For whatsoever words ye find in any man's book signify quicksilver, which
we call water of sulphur, which also we sometimes say is lead and copper
and copulated coin.
The Fifty-Second Dictum.
Ixumdrus saith:- You will have
treated most excellently, O Horfolcus, concerning the regimen of copper
and the humid spirit, provided you proceed therewith.

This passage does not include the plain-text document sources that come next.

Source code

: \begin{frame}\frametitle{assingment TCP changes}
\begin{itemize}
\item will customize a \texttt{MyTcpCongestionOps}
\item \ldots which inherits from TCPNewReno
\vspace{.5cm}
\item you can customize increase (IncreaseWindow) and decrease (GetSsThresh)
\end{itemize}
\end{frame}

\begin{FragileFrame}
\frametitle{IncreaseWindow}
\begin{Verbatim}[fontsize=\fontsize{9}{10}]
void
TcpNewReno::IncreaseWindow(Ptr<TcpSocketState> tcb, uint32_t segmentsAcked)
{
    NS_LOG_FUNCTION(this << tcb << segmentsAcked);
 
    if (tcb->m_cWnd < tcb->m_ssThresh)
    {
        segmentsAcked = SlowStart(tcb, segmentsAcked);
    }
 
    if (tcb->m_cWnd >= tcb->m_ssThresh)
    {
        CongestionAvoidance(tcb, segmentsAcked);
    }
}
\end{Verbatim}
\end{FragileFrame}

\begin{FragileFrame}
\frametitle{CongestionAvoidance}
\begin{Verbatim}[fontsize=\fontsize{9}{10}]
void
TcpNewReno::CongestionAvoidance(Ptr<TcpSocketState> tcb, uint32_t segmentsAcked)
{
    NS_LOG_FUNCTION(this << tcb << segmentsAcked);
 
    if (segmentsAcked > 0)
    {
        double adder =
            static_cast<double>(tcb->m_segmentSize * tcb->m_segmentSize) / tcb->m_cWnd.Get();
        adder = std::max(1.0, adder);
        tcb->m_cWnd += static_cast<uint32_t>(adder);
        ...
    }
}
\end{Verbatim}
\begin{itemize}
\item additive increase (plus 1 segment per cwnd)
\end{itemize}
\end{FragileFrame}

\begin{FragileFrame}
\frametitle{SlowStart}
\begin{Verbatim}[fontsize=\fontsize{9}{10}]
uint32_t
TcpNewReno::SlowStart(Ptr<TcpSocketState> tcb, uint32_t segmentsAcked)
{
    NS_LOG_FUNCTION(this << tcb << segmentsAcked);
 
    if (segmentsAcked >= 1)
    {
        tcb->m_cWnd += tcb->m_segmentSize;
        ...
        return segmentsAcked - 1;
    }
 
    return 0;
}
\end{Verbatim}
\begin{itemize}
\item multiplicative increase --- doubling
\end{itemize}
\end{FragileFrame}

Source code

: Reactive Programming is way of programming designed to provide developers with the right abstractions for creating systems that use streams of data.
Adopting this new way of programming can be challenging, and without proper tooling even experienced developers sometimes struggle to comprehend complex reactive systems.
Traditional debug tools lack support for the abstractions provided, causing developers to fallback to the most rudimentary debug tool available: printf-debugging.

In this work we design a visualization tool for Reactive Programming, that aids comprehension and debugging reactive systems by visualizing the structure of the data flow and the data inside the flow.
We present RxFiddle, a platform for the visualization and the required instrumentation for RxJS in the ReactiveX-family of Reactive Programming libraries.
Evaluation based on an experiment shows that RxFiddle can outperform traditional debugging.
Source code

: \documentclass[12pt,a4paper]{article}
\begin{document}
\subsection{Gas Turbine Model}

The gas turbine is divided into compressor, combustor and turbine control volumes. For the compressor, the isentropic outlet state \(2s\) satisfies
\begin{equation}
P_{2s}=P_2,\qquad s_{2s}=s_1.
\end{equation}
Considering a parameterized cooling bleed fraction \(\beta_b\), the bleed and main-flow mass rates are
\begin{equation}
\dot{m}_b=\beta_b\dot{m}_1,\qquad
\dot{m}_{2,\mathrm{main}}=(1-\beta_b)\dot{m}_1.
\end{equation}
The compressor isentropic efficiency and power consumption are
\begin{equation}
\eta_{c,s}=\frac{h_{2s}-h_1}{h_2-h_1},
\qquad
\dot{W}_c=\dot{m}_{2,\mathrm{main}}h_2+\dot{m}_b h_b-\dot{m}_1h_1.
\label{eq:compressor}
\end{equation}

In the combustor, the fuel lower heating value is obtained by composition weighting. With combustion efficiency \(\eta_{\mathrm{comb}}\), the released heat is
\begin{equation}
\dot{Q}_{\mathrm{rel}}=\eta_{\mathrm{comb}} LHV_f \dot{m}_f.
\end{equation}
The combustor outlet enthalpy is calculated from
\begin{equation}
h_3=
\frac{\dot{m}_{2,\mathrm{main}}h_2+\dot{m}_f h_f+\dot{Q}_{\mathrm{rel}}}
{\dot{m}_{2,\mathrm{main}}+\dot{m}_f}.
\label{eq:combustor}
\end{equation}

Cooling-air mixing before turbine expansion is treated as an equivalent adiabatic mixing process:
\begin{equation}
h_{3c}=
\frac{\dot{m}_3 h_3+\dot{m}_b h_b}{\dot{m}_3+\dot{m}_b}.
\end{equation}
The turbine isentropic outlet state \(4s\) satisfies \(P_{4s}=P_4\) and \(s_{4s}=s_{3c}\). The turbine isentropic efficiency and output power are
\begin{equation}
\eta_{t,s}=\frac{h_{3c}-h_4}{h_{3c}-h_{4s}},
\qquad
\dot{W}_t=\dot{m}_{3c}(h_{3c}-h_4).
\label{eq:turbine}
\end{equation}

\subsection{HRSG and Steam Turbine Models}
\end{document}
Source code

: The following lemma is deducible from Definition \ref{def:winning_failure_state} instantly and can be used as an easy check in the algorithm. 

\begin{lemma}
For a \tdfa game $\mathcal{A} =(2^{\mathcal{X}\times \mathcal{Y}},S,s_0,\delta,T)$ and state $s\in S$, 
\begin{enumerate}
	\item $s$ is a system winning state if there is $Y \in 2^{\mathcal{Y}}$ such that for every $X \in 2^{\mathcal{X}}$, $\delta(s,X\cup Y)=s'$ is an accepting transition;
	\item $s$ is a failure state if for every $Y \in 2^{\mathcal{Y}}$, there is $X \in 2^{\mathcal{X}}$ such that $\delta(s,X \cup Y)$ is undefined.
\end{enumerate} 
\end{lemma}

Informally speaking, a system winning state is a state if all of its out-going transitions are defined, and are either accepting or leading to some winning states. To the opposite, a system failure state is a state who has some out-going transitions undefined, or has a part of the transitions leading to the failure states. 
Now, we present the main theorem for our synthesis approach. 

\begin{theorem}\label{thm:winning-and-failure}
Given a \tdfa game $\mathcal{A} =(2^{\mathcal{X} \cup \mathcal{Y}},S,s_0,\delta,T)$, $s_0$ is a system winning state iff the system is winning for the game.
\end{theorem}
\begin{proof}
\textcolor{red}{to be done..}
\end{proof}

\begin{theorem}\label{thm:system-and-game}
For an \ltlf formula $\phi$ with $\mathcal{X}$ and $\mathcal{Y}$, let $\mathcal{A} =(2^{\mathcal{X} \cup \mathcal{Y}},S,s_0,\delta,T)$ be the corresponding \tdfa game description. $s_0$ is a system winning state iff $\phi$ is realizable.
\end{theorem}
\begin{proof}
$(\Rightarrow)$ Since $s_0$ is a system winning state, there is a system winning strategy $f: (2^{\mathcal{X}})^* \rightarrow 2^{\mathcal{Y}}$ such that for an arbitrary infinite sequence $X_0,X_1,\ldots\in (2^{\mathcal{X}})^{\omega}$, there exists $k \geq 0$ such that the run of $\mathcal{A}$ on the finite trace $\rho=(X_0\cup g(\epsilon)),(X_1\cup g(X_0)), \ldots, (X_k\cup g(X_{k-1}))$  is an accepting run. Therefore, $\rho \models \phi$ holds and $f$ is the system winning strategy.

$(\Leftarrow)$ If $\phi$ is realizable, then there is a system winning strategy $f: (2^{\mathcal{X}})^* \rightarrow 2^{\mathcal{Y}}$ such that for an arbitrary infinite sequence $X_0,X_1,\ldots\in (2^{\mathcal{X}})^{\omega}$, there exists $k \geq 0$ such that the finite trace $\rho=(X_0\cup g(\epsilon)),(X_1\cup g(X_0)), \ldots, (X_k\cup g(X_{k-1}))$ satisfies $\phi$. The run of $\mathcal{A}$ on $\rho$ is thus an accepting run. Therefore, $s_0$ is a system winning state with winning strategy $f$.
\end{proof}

And he:- Perfect, therefore,
what I have omitted, O Ixumdrus!
Ixumdrus saith:- You must know
that this Ethelia which you have previously mentioned and notified, which
also the envious have called by many names, doth whiten, and tinge when
it is whitened; then truly the Philosophers have called it the Flower of
Gold, because it is a certain natural thing. Do you not remember what the
Philosophers have said, that before it arrives at this terminus, copper
does not tinge? But when it is tinged it tinges, because quicksilver tinges
when it is combined with its tincture. But when it is mixed with those
ten things which the Philosophers have denominated fermented urines, then
have they called all these things Multiplication. But some have termed
their mixed bodies Corsufle and Gum of Gold. Therefore, those names which
are found in the books of the Philosophers, and are thought superfluous
and vain, are true and yet are fictitious, because they are one thing,
one opinion, and one way. This is the quicksilver which is indeed extracted
from all things, out of which all things are produced, which also is pure
water that destroys the shade of copper. And know ye that this quicksilver,
when it is whitened, becomes a sulphur which contains sulphur, and is a
venom that has a brilliance like marble; this the envious call Ethelia,
orpiment and sandarac, out of which a tincture and pure spirit ascends
with a mild fire, and the whole pure flower is sublimated, which flower
becomes wholly quicksilver. It is, therefore, a most great arcanum which
the Philosophers have thus described, because sulphur alone whitens copper.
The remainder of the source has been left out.